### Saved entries
§
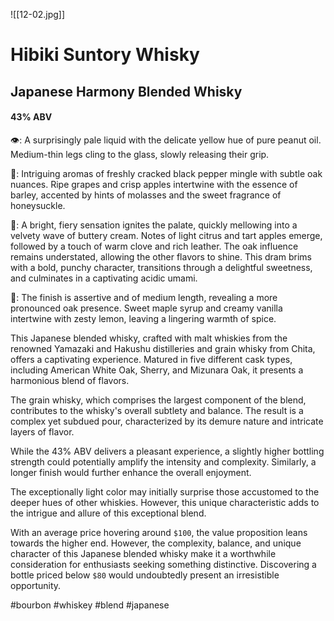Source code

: ![[12-02.jpg]]
# Hibiki Suntory Whisky
## Japanese Harmony Blended Whisky
#### 43% ABV

👁: A surprisingly pale liquid with the delicate yellow hue of pure peanut oil. Medium-thin legs cling to the glass, slowly releasing their grip.

👃:  Intriguing aromas of freshly cracked black pepper mingle with subtle oak nuances. Ripe grapes and crisp apples intertwine with the essence of barley, accented by hints of molasses and the sweet fragrance of honeysuckle.

👅:  A bright, fiery sensation ignites the palate, quickly mellowing into a velvety wave of buttery cream. Notes of light citrus and tart apples emerge, followed by a touch of warm clove and rich leather. The oak influence remains understated, allowing the other flavors to shine. This dram brims with a bold, punchy character, transitions through a delightful sweetness, and culminates in a captivating acidic umami.

🏁: The finish is assertive and of medium length, revealing a more pronounced oak presence. Sweet maple syrup and creamy vanilla intertwine with zesty lemon, leaving a lingering warmth of spice.

This Japanese blended whisky, crafted with malt whiskies from the renowned Yamazaki and Hakushu distilleries and grain whisky from Chita, offers a captivating experience. Matured in five different cask types, including American White Oak, Sherry, and Mizunara Oak, it presents a harmonious blend of flavors.

The grain whisky, which comprises the largest component of the blend, contributes to the whisky's overall subtlety and balance. The result is a complex yet subdued pour, characterized by its demure nature and intricate layers of flavor.

While the 43% ABV delivers a pleasant experience, a slightly higher bottling strength could potentially amplify the intensity and complexity. Similarly, a longer finish would further enhance the overall enjoyment.

The exceptionally light color may initially surprise those accustomed to the deeper hues of other whiskies. However, this unique characteristic adds to the intrigue and allure of this exceptional blend.

With an average price hovering around `$100`, the value proposition leans towards the higher end. However, the complexity, balance, and unique character of this Japanese blended whisky make it a worthwhile consideration for enthusiasts seeking something distinctive. Discovering a bottle priced below `$80` would undoubtedly present an irresistible opportunity.

#bourbon #whiskey #blend #japanese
§
### Problem requirements
Copy each line, exactly, that falls between the line containing "With an average" and the end of the entries, both included.

### Written answer
With an average price hovering around `$100`, the value proposition leans towards the higher end. However, the complexity, balance, and unique character of this Japanese blended whisky make it a worthwhile consideration for enthusiasts seeking something distinctive. Discovering a bottle priced below `$80` would undoubtedly present an irresistible opportunity.

#bourbon #whiskey #blend #japanese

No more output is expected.